• _MATERIAL SUPPLIED_:
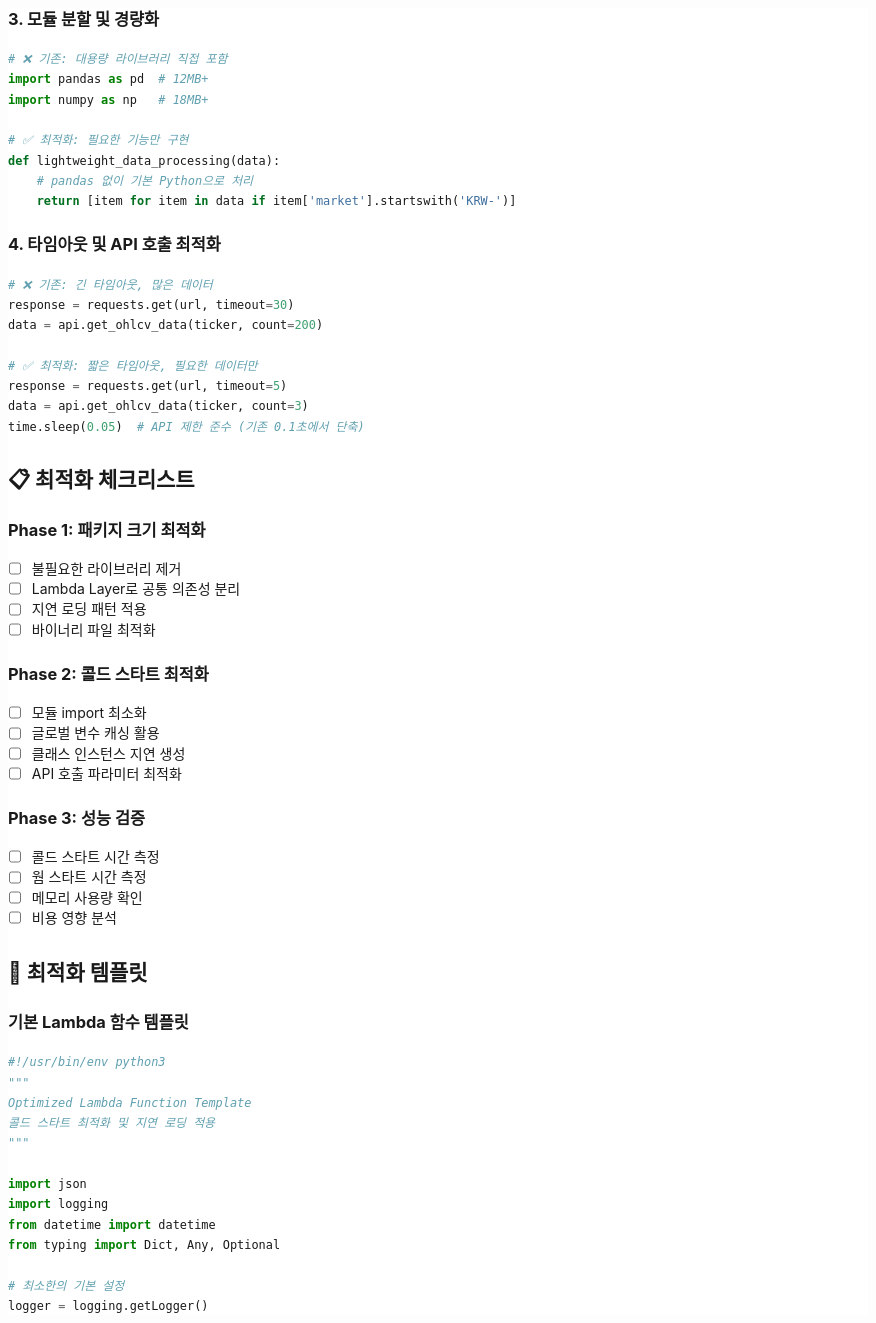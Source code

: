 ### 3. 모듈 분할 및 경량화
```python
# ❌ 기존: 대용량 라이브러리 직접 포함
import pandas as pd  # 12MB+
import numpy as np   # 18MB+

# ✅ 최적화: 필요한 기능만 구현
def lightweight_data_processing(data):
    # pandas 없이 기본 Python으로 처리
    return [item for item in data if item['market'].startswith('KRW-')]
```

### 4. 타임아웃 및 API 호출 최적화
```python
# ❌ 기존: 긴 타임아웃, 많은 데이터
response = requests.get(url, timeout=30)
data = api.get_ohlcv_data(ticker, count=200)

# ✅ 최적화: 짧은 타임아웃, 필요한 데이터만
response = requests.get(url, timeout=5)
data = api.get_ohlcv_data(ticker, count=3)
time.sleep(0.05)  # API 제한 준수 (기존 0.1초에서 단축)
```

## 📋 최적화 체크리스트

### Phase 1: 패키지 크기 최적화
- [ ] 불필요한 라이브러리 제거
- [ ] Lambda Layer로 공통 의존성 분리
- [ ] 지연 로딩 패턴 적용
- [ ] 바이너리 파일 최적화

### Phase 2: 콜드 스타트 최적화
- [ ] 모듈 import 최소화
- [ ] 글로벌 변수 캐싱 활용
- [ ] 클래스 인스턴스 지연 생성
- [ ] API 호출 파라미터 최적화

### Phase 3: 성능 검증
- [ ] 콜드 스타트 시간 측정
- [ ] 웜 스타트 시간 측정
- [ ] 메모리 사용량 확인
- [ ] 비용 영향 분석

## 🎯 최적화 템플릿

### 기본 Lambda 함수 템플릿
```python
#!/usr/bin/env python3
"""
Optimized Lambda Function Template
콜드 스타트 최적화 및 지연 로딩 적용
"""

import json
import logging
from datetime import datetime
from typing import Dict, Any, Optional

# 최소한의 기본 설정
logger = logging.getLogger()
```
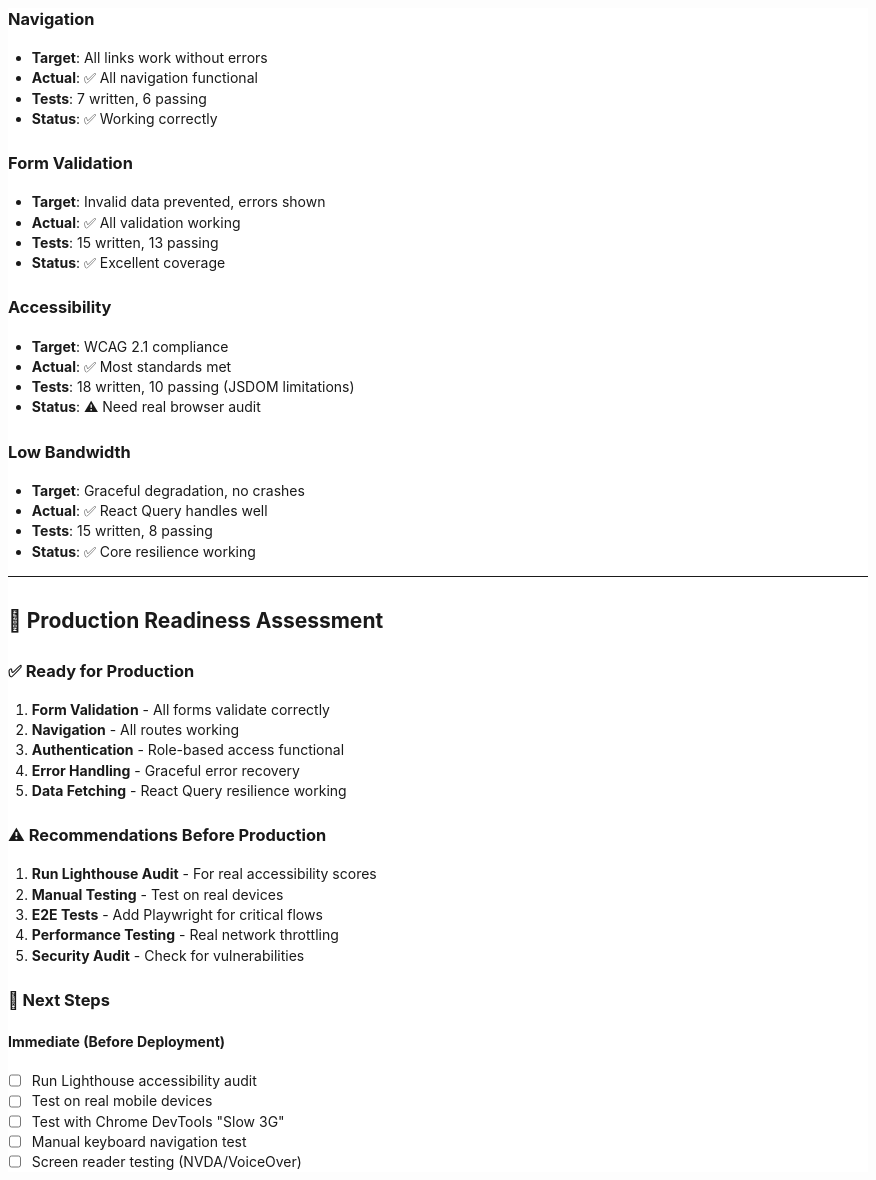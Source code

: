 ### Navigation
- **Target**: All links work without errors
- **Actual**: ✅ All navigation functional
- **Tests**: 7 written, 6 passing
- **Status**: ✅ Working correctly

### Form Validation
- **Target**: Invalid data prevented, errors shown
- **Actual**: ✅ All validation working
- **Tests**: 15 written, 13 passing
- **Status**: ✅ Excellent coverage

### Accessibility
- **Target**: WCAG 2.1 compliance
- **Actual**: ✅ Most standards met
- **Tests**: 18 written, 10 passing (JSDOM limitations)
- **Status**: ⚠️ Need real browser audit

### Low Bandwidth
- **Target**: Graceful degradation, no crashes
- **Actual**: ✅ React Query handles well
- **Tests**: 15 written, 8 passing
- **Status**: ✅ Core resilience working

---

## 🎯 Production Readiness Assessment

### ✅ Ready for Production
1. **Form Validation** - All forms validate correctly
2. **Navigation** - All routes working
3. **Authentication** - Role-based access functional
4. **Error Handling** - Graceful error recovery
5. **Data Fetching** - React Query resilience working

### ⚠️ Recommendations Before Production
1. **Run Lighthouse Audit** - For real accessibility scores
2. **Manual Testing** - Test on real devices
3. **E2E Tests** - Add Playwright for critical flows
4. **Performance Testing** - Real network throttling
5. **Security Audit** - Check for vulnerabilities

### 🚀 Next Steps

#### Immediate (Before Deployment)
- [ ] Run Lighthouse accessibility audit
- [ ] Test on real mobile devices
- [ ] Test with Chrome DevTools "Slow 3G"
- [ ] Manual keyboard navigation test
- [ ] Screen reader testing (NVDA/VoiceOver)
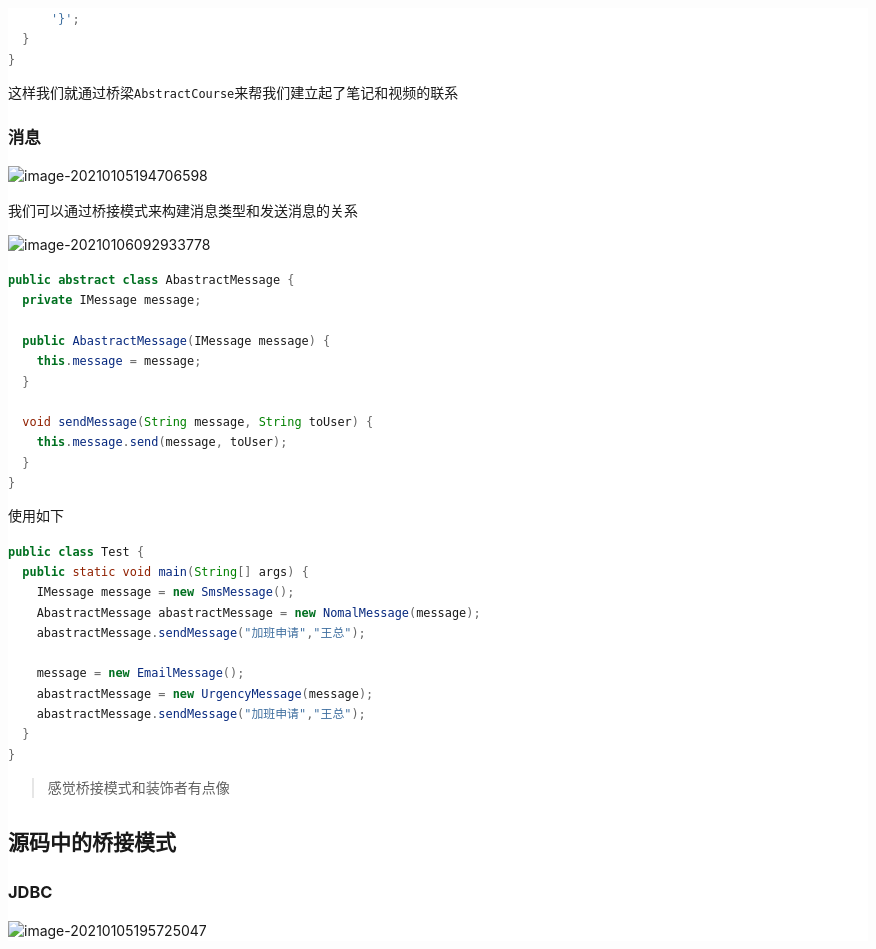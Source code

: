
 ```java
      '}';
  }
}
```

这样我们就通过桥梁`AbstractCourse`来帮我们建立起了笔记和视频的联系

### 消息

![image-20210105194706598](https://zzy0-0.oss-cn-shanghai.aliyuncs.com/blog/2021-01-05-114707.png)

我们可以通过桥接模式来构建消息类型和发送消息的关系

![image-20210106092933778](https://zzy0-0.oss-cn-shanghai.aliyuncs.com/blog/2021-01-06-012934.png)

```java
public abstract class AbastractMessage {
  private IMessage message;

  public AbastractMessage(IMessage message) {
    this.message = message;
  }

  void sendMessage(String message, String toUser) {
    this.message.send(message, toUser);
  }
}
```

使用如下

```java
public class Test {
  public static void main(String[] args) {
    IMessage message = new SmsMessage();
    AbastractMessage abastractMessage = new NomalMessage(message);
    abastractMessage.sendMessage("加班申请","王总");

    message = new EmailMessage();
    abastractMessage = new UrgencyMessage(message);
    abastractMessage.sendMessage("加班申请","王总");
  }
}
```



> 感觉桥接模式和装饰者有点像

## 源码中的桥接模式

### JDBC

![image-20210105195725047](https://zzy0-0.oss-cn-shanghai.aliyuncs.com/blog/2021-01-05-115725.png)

• _BRIEF_:
From the line with "4. **Performance Testing**" up to and including the line with "我们可以通过桥接模式来构建消息类型和发送消息的关系" above, retype every line exactly and nothing more; leave out the pictures.

• _OUTPUT OF THE EXERCISE_:
4. **Performance Testing** - Real network throttling
5. **Security Audit** - Check for vulnerabilities

### 🚀 Next Steps

#### Immediate (Before Deployment)
- [ ] Run Lighthouse accessibility audit
- [ ] Test on real mobile devices
- [ ] Test with Chrome DevTools "Slow 3G"
- [ ] Manual keyboard navigation test
- [ ] Screen reader testing (NVDA/VoiceOver)
Source code

:
 ```java
      '}';
  }
}
```

这样我们就通过桥梁`AbstractCourse`来帮我们建立起了笔记和视频的联系

### 消息

![image-20210105194706598](https://zzy0-0.oss-cn-shanghai.aliyuncs.com/blog/2021-01-05-114707.png)

我们可以通过桥接模式来构建消息类型和发送消息的关系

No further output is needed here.